====== The input
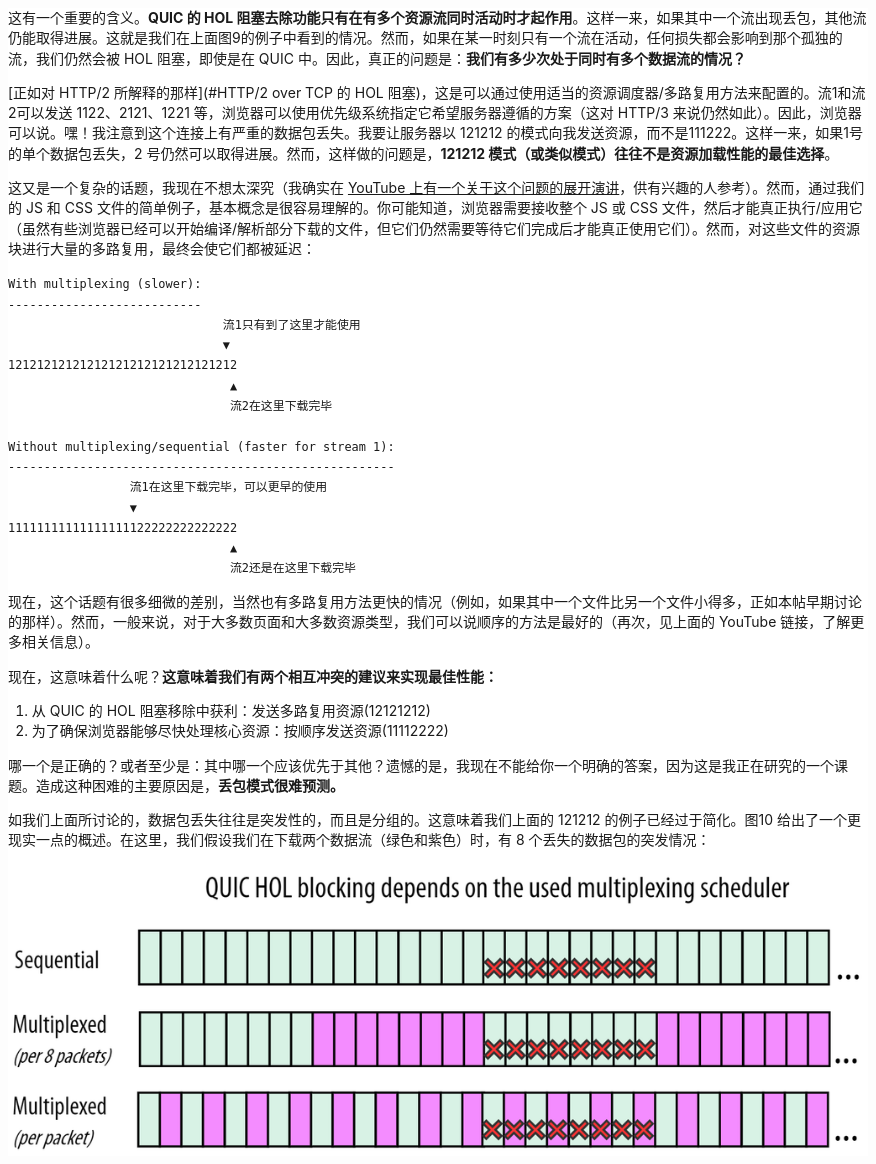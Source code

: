 这有一个重要的含义。**QUIC 的 HOL 阻塞去除功能只有在有多个资源流同时活动时才起作用**。这样一来，如果其中一个流出现丢包，其他流仍能取得进展。这就是我们在上面图9的例子中看到的情况。然而，如果在某一时刻只有一个流在活动，任何损失都会影响到那个孤独的流，我们仍然会被 HOL 阻塞，即使是在 QUIC 中。因此，真正的问题是：**我们有多少次处于同时有多个数据流的情况？**

[正如对 HTTP/2 所解释的那样](#HTTP/2 over TCP 的 HOL 阻塞)，这是可以通过使用适当的资源调度器/多路复用方法来配置的。流1和流2可以发送 1122、2121、1221 等，浏览器可以使用优先级系统指定它希望服务器遵循的方案（这对 HTTP/3 来说仍然如此）。因此，浏览器可以说。嘿！我注意到这个连接上有严重的数据包丢失。我要让服务器以 121212 的模式向我发送资源，而不是111222。这样一来，如果1号的单个数据包丢失，2 号仍然可以取得进展。然而，这样做的问题是，**121212 模式（或类似模式）往往不是资源加载性能的最佳选择**。

这又是一个复杂的话题，我现在不想太深究（我确实在 [YouTube 上有一个关于这个问题的展开演讲](https://www.youtube.com/watch?v=nH4iRpFnf1c)，供有兴趣的人参考）。然而，通过我们的 JS 和 CSS 文件的简单例子，基本概念是很容易理解的。你可能知道，浏览器需要接收整个 JS 或 CSS 文件，然后才能真正执行/应用它（虽然有些浏览器已经可以开始编译/解析部分下载的文件，但它们仍然需要等待它们完成后才能真正使用它们）。然而，对这些文件的资源块进行大量的多路复用，最终会使它们都被延迟：

```
With multiplexing (slower):
---------------------------
                              流1只有到了这里才能使用
                              ▼	
12121212121212121212121212121212
                               ▲
                               流2在这里下载完毕

Without multiplexing/sequential (faster for stream 1):
------------------------------------------------------
                 流1在这里下载完毕，可以更早的使用
                 ▼			   
11111111111111111122222222222222
                               ▲
                               流2还是在这里下载完毕
```

现在，这个话题有很多细微的差别，当然也有多路复用方法更快的情况（例如，如果其中一个文件比另一个文件小得多，正如本帖早期讨论的那样）。然而，一般来说，对于大多数页面和大多数资源类型，我们可以说顺序的方法是最好的（再次，见上面的 YouTube 链接，了解更多相关信息）。

现在，这意味着什么呢？**这意味着我们有两个相互冲突的建议来实现最佳性能：**

1. 从 QUIC 的 HOL 阻塞移除中获利：发送多路复用资源(12121212)
2. 为了确保浏览器能够尽快处理核心资源：按顺序发送资源(11112222)

哪一个是正确的？或者至少是：其中哪一个应该优先于其他？遗憾的是，我现在不能给你一个明确的答案，因为这是我正在研究的一个课题。造成这种困难的主要原因是，**丢包模式很难预测。**

如我们上面所讨论的，数据包丢失往往是突发性的，而且是分组的。这意味着我们上面的 121212 的例子已经过于简化。图10 给出了一个更现实一点的概述。在这里，我们假设我们在下载两个数据流（绿色和紫色）时，有 8 个丢失的数据包的突发情况：

![](./asserts/10_H3_scheduler.png)
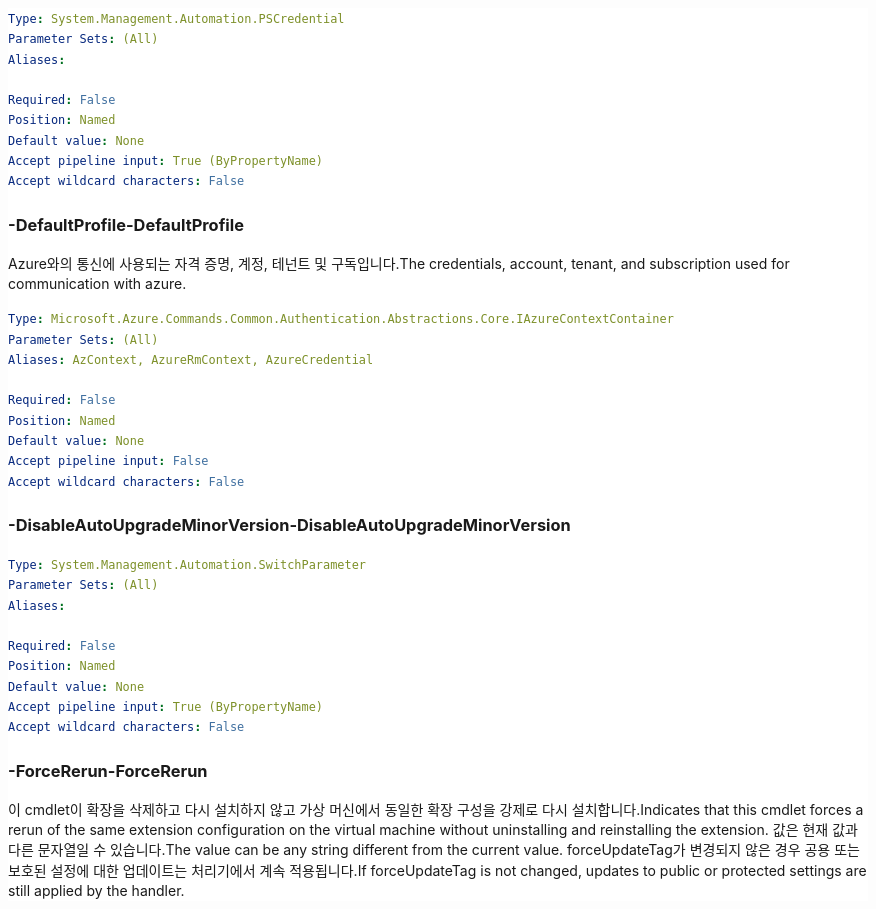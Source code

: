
 ```yaml
Type: System.Management.Automation.PSCredential
Parameter Sets: (All)
Aliases:

Required: False
Position: Named
Default value: None
Accept pipeline input: True (ByPropertyName)
Accept wildcard characters: False
```

### <span data-ttu-id="9a03f-123">-DefaultProfile</span><span class="sxs-lookup"><span data-stu-id="9a03f-123">-DefaultProfile</span></span>
<span data-ttu-id="9a03f-124">Azure와의 통신에 사용되는 자격 증명, 계정, 테넌트 및 구독입니다.</span><span class="sxs-lookup"><span data-stu-id="9a03f-124">The credentials, account, tenant, and subscription used for communication with azure.</span></span>

```yaml
Type: Microsoft.Azure.Commands.Common.Authentication.Abstractions.Core.IAzureContextContainer
Parameter Sets: (All)
Aliases: AzContext, AzureRmContext, AzureCredential

Required: False
Position: Named
Default value: None
Accept pipeline input: False
Accept wildcard characters: False
```

### <span data-ttu-id="9a03f-125">-DisableAutoUpgradeMinorVersion</span><span class="sxs-lookup"><span data-stu-id="9a03f-125">-DisableAutoUpgradeMinorVersion</span></span>
```yaml
Type: System.Management.Automation.SwitchParameter
Parameter Sets: (All)
Aliases:

Required: False
Position: Named
Default value: None
Accept pipeline input: True (ByPropertyName)
Accept wildcard characters: False
```

### <span data-ttu-id="9a03f-126">-ForceRerun</span><span class="sxs-lookup"><span data-stu-id="9a03f-126">-ForceRerun</span></span>
<span data-ttu-id="9a03f-127">이 cmdlet이 확장을 삭제하고 다시 설치하지 않고 가상 머신에서 동일한 확장 구성을 강제로 다시 설치합니다.</span><span class="sxs-lookup"><span data-stu-id="9a03f-127">Indicates that this cmdlet forces a rerun of the same extension configuration on the virtual machine without uninstalling and reinstalling the extension.</span></span>
<span data-ttu-id="9a03f-128">값은 현재 값과 다른 문자열일 수 있습니다.</span><span class="sxs-lookup"><span data-stu-id="9a03f-128">The value can be any string different from the current value.</span></span>
<span data-ttu-id="9a03f-129">forceUpdateTag가 변경되지 않은 경우 공용 또는 보호된 설정에 대한 업데이트는 처리기에서 계속 적용됩니다.</span><span class="sxs-lookup"><span data-stu-id="9a03f-129">If forceUpdateTag is not changed, updates to public or protected settings are still applied by the handler.</span></span>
============
- Exercise details
Return the material above exactly; the images stay out.

- Completed exercise
Source code

: 这有一个重要的含义。**QUIC 的 HOL 阻塞去除功能只有在有多个资源流同时活动时才起作用**。这样一来，如果其中一个流出现丢包，其他流仍能取得进展。这就是我们在上面图9的例子中看到的情况。然而，如果在某一时刻只有一个流在活动，任何损失都会影响到那个孤独的流，我们仍然会被 HOL 阻塞，即使是在 QUIC 中。因此，真正的问题是：**我们有多少次处于同时有多个数据流的情况？**

[正如对 HTTP/2 所解释的那样](#HTTP/2 over TCP 的 HOL 阻塞)，这是可以通过使用适当的资源调度器/多路复用方法来配置的。流1和流2可以发送 1122、2121、1221 等，浏览器可以使用优先级系统指定它希望服务器遵循的方案（这对 HTTP/3 来说仍然如此）。因此，浏览器可以说。嘿！我注意到这个连接上有严重的数据包丢失。我要让服务器以 121212 的模式向我发送资源，而不是111222。这样一来，如果1号的单个数据包丢失，2 号仍然可以取得进展。然而，这样做的问题是，**121212 模式（或类似模式）往往不是资源加载性能的最佳选择**。

这又是一个复杂的话题，我现在不想太深究（我确实在 [YouTube 上有一个关于这个问题的展开演讲](https://www.youtube.com/watch?v=nH4iRpFnf1c)，供有兴趣的人参考）。然而，通过我们的 JS 和 CSS 文件的简单例子，基本概念是很容易理解的。你可能知道，浏览器需要接收整个 JS 或 CSS 文件，然后才能真正执行/应用它（虽然有些浏览器已经可以开始编译/解析部分下载的文件，但它们仍然需要等待它们完成后才能真正使用它们）。然而，对这些文件的资源块进行大量的多路复用，最终会使它们都被延迟：

```
With multiplexing (slower):
---------------------------
                              流1只有到了这里才能使用
                              ▼	
12121212121212121212121212121212
                               ▲
                               流2在这里下载完毕

Without multiplexing/sequential (faster for stream 1):
------------------------------------------------------
                 流1在这里下载完毕，可以更早的使用
                 ▼			   
11111111111111111122222222222222
                               ▲
                               流2还是在这里下载完毕
```

现在，这个话题有很多细微的差别，当然也有多路复用方法更快的情况（例如，如果其中一个文件比另一个文件小得多，正如本帖早期讨论的那样）。然而，一般来说，对于大多数页面和大多数资源类型，我们可以说顺序的方法是最好的（再次，见上面的 YouTube 链接，了解更多相关信息）。

现在，这意味着什么呢？**这意味着我们有两个相互冲突的建议来实现最佳性能：**

1. 从 QUIC 的 HOL 阻塞移除中获利：发送多路复用资源(12121212)
2. 为了确保浏览器能够尽快处理核心资源：按顺序发送资源(11112222)

哪一个是正确的？或者至少是：其中哪一个应该优先于其他？遗憾的是，我现在不能给你一个明确的答案，因为这是我正在研究的一个课题。造成这种困难的主要原因是，**丢包模式很难预测。**

如我们上面所讨论的，数据包丢失往往是突发性的，而且是分组的。这意味着我们上面的 121212 的例子已经过于简化。图10 给出了一个更现实一点的概述。在这里，我们假设我们在下载两个数据流（绿色和紫色）时，有 8 个丢失的数据包的突发情况：

![](./asserts/10_H3_scheduler.png)
Source code

:
 ```yaml
Type: System.Management.Automation.PSCredential
Parameter Sets: (All)
Aliases:

Required: False
Position: Named
Default value: None
Accept pipeline input: True (ByPropertyName)
Accept wildcard characters: False
```

### <span data-ttu-id="9a03f-123">-DefaultProfile</span><span class="sxs-lookup"><span data-stu-id="9a03f-123">-DefaultProfile</span></span>
<span data-ttu-id="9a03f-124">Azure와의 통신에 사용되는 자격 증명, 계정, 테넌트 및 구독입니다.</span><span class="sxs-lookup"><span data-stu-id="9a03f-124">The credentials, account, tenant, and subscription used for communication with azure.</span></span>

```yaml
Type: Microsoft.Azure.Commands.Common.Authentication.Abstractions.Core.IAzureContextContainer
Parameter Sets: (All)
Aliases: AzContext, AzureRmContext, AzureCredential

Required: False
Position: Named
Default value: None
Accept pipeline input: False
Accept wildcard characters: False
```

### <span data-ttu-id="9a03f-125">-DisableAutoUpgradeMinorVersion</span><span class="sxs-lookup"><span data-stu-id="9a03f-125">-DisableAutoUpgradeMinorVersion</span></span>
```yaml
Type: System.Management.Automation.SwitchParameter
Parameter Sets: (All)
Aliases:

Required: False
Position: Named
Default value: None
Accept pipeline input: True (ByPropertyName)
Accept wildcard characters: False
```

### <span data-ttu-id="9a03f-126">-ForceRerun</span><span class="sxs-lookup"><span data-stu-id="9a03f-126">-ForceRerun</span></span>
<span data-ttu-id="9a03f-127">이 cmdlet이 확장을 삭제하고 다시 설치하지 않고 가상 머신에서 동일한 확장 구성을 강제로 다시 설치합니다.</span><span class="sxs-lookup"><span data-stu-id="9a03f-127">Indicates that this cmdlet forces a rerun of the same extension configuration on the virtual machine without uninstalling and reinstalling the extension.</span></span>
<span data-ttu-id="9a03f-128">값은 현재 값과 다른 문자열일 수 있습니다.</span><span class="sxs-lookup"><span data-stu-id="9a03f-128">The value can be any string different from the current value.</span></span>
<span data-ttu-id="9a03f-129">forceUpdateTag가 변경되지 않은 경우 공용 또는 보호된 설정에 대한 업데이트는 처리기에서 계속 적용됩니다.</span><span class="sxs-lookup"><span data-stu-id="9a03f-129">If forceUpdateTag is not changed, updates to public or protected settings are still applied by the handler.</span></span>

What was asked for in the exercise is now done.